Veterans are twice as likely to be subjected to a scam as the general population, the Senate Committee on Aging heard in November this year. This statistic is not surprising since a 2017 AARP survey showed that 78 percent of veterans were targeted by scammers who tried to exploit their service history. Any member of the population can be a target of a scam and there is no denying that it is an issue that needs to be addressed, particularly amongst the senior and veteran population. Since 2012, veterans and their families have lost $405 million to these schemes. Meanwhile, seniors are commonly targeted by Medicare scams or financial fraud and it is estimated that they lose around $3billion annually. As the issue takes the front line on the senate table, a lot is being said about the lack of education in the veteran community on the common scams they are currently being targeted by- and how to get support if they need it.
Veteran Employment Scams
According to estimates by the BBB Metro New York, veterans report losing twice as much to employment scams as civilians do. Based on the study, military members reported a median loss of $2,460- more than twice that of civilians while they also lost 32 percent more than all consumers did in 2018. With numbers like these, it is no surprise that employment scams are listed as one of the top scams affecting the veteran community in New York, and the country today.
A common tactic is to target the thousands of past military personnel currently seeking employment beyond the force, and attempting to reintegrate into normal life. By hinting at possible job offers or offering recruitment services in exchange for veterans sharing sensitive military records and a small fee, scammers are able to feed on the struggle faced by veterans in securing employment. Alternatively, there are fake recruitment websites such as those created by the hacking group Tortoiseshell, that asks users to download an app that allows them to access personal information with the help of spyware and malware. The website address is often quite similar to legitimate employment aid websites like the Chamber of Commerce Foundation, which helps ex-military personnel find jobs.
Disability And Pension Benefit Scams
Many of the country’s military return home with life-changing injuries and experiences, which require assistance to help them live a normal life. With the veteran community demographic slowly drifting towards a younger population, the nature of the frauds is adjusting to suit this such as targeting their health benefits. Many veteran families are under increasing financial pressure, a situation that scammers are hoping to take advantage of. For 54 percent of veteran spouses and 49 percent of military spouses, financial stress is listed as the top military family issue. In addition, for those actively serving families, less than 50 percent of them have more than $5,000 in savings, according to AARP’s Military Family Lifestyle survey.

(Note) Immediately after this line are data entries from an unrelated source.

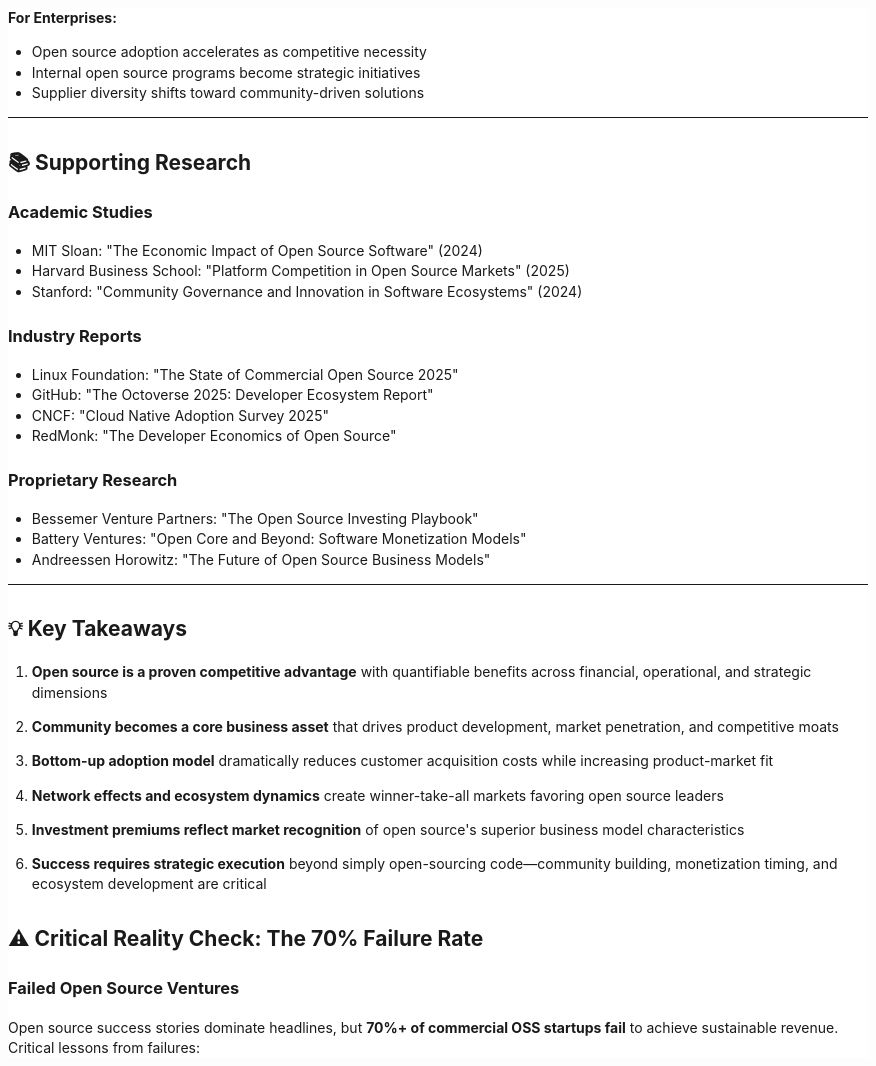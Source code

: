 **For Enterprises:**
- Open source adoption accelerates as competitive necessity
- Internal open source programs become strategic initiatives
- Supplier diversity shifts toward community-driven solutions

---

## 📚 Supporting Research

### Academic Studies
- MIT Sloan: "The Economic Impact of Open Source Software" (2024)
- Harvard Business School: "Platform Competition in Open Source Markets" (2025)
- Stanford: "Community Governance and Innovation in Software Ecosystems" (2024)

### Industry Reports
- Linux Foundation: "The State of Commercial Open Source 2025"
- GitHub: "The Octoverse 2025: Developer Ecosystem Report" 
- CNCF: "Cloud Native Adoption Survey 2025"
- RedMonk: "The Developer Economics of Open Source"

### Proprietary Research
- Bessemer Venture Partners: "The Open Source Investing Playbook"
- Battery Ventures: "Open Core and Beyond: Software Monetization Models"
- Andreessen Horowitz: "The Future of Open Source Business Models"

---

## 💡 Key Takeaways

1. **Open source is a proven competitive advantage** with quantifiable benefits across financial, operational, and strategic dimensions

2. **Community becomes a core business asset** that drives product development, market penetration, and competitive moats

3. **Bottom-up adoption model** dramatically reduces customer acquisition costs while increasing product-market fit

4. **Network effects and ecosystem dynamics** create winner-take-all markets favoring open source leaders

5. **Investment premiums reflect market recognition** of open source's superior business model characteristics

6. **Success requires strategic execution** beyond simply open-sourcing code—community building, monetization timing, and ecosystem development are critical

## ⚠️ **Critical Reality Check: The 70% Failure Rate**

### Failed Open Source Ventures

Open source success stories dominate headlines, but **70%+ of commercial OSS startups fail** to achieve sustainable revenue. Critical lessons from failures:

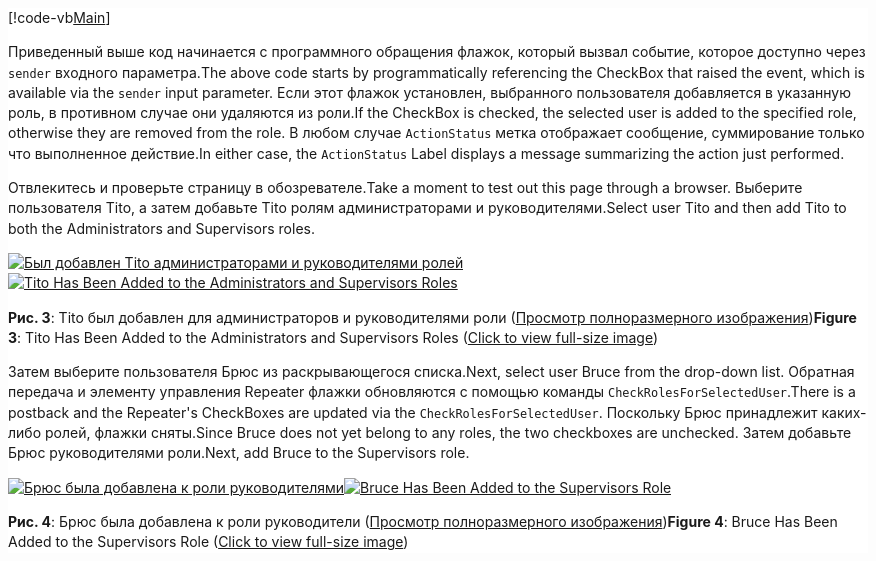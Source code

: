 [!code-vb[Main](assigning-roles-to-users-vb/samples/sample11.vb)]

<span data-ttu-id="5dbf1-211">Приведенный выше код начинается с программного обращения флажок, который вызвал событие, которое доступно через `sender` входного параметра.</span><span class="sxs-lookup"><span data-stu-id="5dbf1-211">The above code starts by programmatically referencing the CheckBox that raised the event, which is available via the `sender` input parameter.</span></span> <span data-ttu-id="5dbf1-212">Если этот флажок установлен, выбранного пользователя добавляется в указанную роль, в противном случае они удаляются из роли.</span><span class="sxs-lookup"><span data-stu-id="5dbf1-212">If the CheckBox is checked, the selected user is added to the specified role, otherwise they are removed from the role.</span></span> <span data-ttu-id="5dbf1-213">В любом случае `ActionStatus` метка отображает сообщение, суммирование только что выполненное действие.</span><span class="sxs-lookup"><span data-stu-id="5dbf1-213">In either case, the `ActionStatus` Label displays a message summarizing the action just performed.</span></span>

<span data-ttu-id="5dbf1-214">Отвлекитесь и проверьте страницу в обозревателе.</span><span class="sxs-lookup"><span data-stu-id="5dbf1-214">Take a moment to test out this page through a browser.</span></span> <span data-ttu-id="5dbf1-215">Выберите пользователя Tito, а затем добавьте Tito ролям администраторами и руководителями.</span><span class="sxs-lookup"><span data-stu-id="5dbf1-215">Select user Tito and then add Tito to both the Administrators and Supervisors roles.</span></span>


<span data-ttu-id="5dbf1-216">[![Был добавлен Tito администраторами и руководителями ролей](assigning-roles-to-users-vb/_static/image8.png)](assigning-roles-to-users-vb/_static/image7.png)</span><span class="sxs-lookup"><span data-stu-id="5dbf1-216">[![Tito Has Been Added to the Administrators and Supervisors Roles](assigning-roles-to-users-vb/_static/image8.png)](assigning-roles-to-users-vb/_static/image7.png)</span></span>

<span data-ttu-id="5dbf1-217">**Рис. 3**: Tito был добавлен для администраторов и руководителями роли ([Просмотр полноразмерного изображения](assigning-roles-to-users-vb/_static/image9.png))</span><span class="sxs-lookup"><span data-stu-id="5dbf1-217">**Figure 3**: Tito Has Been Added to the Administrators and Supervisors Roles  ([Click to view full-size image](assigning-roles-to-users-vb/_static/image9.png))</span></span>


<span data-ttu-id="5dbf1-218">Затем выберите пользователя Брюс из раскрывающегося списка.</span><span class="sxs-lookup"><span data-stu-id="5dbf1-218">Next, select user Bruce from the drop-down list.</span></span> <span data-ttu-id="5dbf1-219">Обратная передача и элементу управления Repeater флажки обновляются с помощью команды `CheckRolesForSelectedUser`.</span><span class="sxs-lookup"><span data-stu-id="5dbf1-219">There is a postback and the Repeater's CheckBoxes are updated via the `CheckRolesForSelectedUser`.</span></span> <span data-ttu-id="5dbf1-220">Поскольку Брюс принадлежит каких-либо ролей, флажки сняты.</span><span class="sxs-lookup"><span data-stu-id="5dbf1-220">Since Bruce does not yet belong to any roles, the two checkboxes are unchecked.</span></span> <span data-ttu-id="5dbf1-221">Затем добавьте Брюс руководителями роли.</span><span class="sxs-lookup"><span data-stu-id="5dbf1-221">Next, add Bruce to the Supervisors role.</span></span>


<span data-ttu-id="5dbf1-222">[![Брюс была добавлена к роли руководителями](assigning-roles-to-users-vb/_static/image11.png)](assigning-roles-to-users-vb/_static/image10.png)</span><span class="sxs-lookup"><span data-stu-id="5dbf1-222">[![Bruce Has Been Added to the Supervisors Role](assigning-roles-to-users-vb/_static/image11.png)](assigning-roles-to-users-vb/_static/image10.png)</span></span>

<span data-ttu-id="5dbf1-223">**Рис. 4**: Брюс была добавлена к роли руководители ([Просмотр полноразмерного изображения](assigning-roles-to-users-vb/_static/image12.png))</span><span class="sxs-lookup"><span data-stu-id="5dbf1-223">**Figure 4**: Bruce Has Been Added to the Supervisors Role  ([Click to view full-size image](assigning-roles-to-users-vb/_static/image12.png))</span></span>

Using these well-known facts, scammers offer money upfront in exchange to buy out future disability or pension payments. They may also offer their help in completing and filing the needed paperwork to claim the benefits afforded to veterans. When it comes to financial aid, many organizations offer grants aimed at veterans and their supporting families, continuing their education or provide personal loans for veterans with a substandard financial record. Veterans should also know that the application for veteran benefits is completely free. If you do require assistance to fill and file your VA benefits forms, be sure to check for their accreditation through the VA. This can be either your local state Bar Association or the National Association of Personal Financial Advisors. In New York, the New York State of Veteran Affairs should be able to answer any queries while individual country organizations like Rockland’s County Veterans Service Agency offer advice on maximizing the benefits claimed and clarifying the process.
The Veteran Services Phone Call Scam
Recently, veterans in New York locations like Rockland and Saratoga Springs have been receiving calls and voicemails from individuals claiming to be from veterans services. They claim that the veteran’s profile has been flagged for receipt of potential benefits and request that supply certain personal details such as social security number, bank account details, and date of births to confirm eligibility. This information is then used to perpetrate theft of assets, identity theft or sold to other individuals to do the same. To avoid falling prey to this, veterans should be on the lookout for telltale signs of phone and text scams and pick up on the ingenuity of calls requesting personal or financial information over the phone right away. Any calls and call back numbers should be noted and reported to the Federal Communications Commission.
Finally, it is highly recommended that veteran consumers get to know the benefits they are entitled to as a part of their national remuneration package. The continuing ignorance of these has proved to be a key vulnerability point for veterans. In August, Governor Cuomo signed the Pension Prevention Poaching Act in a bid to protect veterans and seniors from being exploited by individuals/organizations trying to claim compensation in exchange for helping veterans claim benefits they are already rightfully entitled to. While the benefits and veteran services do exist, the lack of knowledge about them continues to seriously hinder progress when it comes to keeping the veteran community safe from fraudsters.